WHAT THIS TASK INVOLVES:
Using the material below, return exactly the lines between the one holding "of recomputing A*" and the one holding "In tmuxprocon run: graphslam2d_ogmbicp", inclusive, and no others.

INPUT MATERIAL:
↓↓↓
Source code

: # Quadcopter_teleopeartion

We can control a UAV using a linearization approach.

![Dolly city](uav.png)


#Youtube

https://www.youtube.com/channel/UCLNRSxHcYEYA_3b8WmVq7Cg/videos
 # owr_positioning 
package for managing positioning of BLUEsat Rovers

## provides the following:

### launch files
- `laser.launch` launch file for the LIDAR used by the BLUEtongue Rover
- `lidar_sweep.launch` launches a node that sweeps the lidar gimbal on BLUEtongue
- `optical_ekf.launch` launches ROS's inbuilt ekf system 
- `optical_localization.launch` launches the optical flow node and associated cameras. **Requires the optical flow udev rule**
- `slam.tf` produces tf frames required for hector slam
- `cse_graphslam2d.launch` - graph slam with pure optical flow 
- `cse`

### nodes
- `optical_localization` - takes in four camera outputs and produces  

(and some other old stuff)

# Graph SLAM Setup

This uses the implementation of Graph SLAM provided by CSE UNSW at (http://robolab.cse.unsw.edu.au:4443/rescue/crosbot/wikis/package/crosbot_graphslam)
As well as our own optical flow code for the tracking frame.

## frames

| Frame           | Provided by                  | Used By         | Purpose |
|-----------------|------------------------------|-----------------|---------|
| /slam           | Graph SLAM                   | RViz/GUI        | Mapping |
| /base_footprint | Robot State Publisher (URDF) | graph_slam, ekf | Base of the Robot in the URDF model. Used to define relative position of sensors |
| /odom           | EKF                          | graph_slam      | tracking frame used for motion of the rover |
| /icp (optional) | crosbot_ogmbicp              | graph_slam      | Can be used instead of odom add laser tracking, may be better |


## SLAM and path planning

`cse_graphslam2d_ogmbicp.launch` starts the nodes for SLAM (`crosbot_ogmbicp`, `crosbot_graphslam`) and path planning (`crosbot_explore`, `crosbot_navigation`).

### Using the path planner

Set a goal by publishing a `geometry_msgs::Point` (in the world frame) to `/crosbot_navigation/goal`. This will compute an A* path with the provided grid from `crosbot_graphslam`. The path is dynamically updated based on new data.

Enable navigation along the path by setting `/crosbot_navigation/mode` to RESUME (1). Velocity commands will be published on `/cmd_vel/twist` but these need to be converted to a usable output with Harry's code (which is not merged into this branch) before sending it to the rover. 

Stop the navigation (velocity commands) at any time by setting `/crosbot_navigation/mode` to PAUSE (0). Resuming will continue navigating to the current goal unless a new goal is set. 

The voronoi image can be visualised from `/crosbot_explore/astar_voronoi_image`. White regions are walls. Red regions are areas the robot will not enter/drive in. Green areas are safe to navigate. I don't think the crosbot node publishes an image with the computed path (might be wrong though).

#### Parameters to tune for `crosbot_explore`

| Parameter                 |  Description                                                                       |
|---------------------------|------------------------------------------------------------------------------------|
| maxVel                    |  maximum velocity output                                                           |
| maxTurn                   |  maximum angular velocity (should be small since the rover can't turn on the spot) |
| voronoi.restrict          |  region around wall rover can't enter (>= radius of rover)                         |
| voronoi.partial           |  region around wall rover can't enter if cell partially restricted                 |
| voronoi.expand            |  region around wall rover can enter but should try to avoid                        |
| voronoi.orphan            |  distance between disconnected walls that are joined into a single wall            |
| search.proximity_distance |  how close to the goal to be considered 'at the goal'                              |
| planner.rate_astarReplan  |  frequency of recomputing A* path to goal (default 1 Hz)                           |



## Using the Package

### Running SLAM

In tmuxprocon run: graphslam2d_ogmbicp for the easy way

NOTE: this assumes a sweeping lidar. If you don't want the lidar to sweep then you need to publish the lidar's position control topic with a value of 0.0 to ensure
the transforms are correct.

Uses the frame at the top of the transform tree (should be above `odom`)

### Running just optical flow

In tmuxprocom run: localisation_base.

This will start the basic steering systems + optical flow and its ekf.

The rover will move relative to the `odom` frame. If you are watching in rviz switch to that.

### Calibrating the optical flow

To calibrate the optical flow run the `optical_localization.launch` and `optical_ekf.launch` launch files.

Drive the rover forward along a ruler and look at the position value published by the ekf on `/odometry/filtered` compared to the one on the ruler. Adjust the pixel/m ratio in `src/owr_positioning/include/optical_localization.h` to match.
↑↑↑
ANSWER TO THIS TASK:
| planner.rate_astarReplan  |  frequency of recomputing A* path to goal (default 1 Hz)                           |



## Using the Package

### Running SLAM

In tmuxprocon run: graphslam2d_ogmbicp for the easy way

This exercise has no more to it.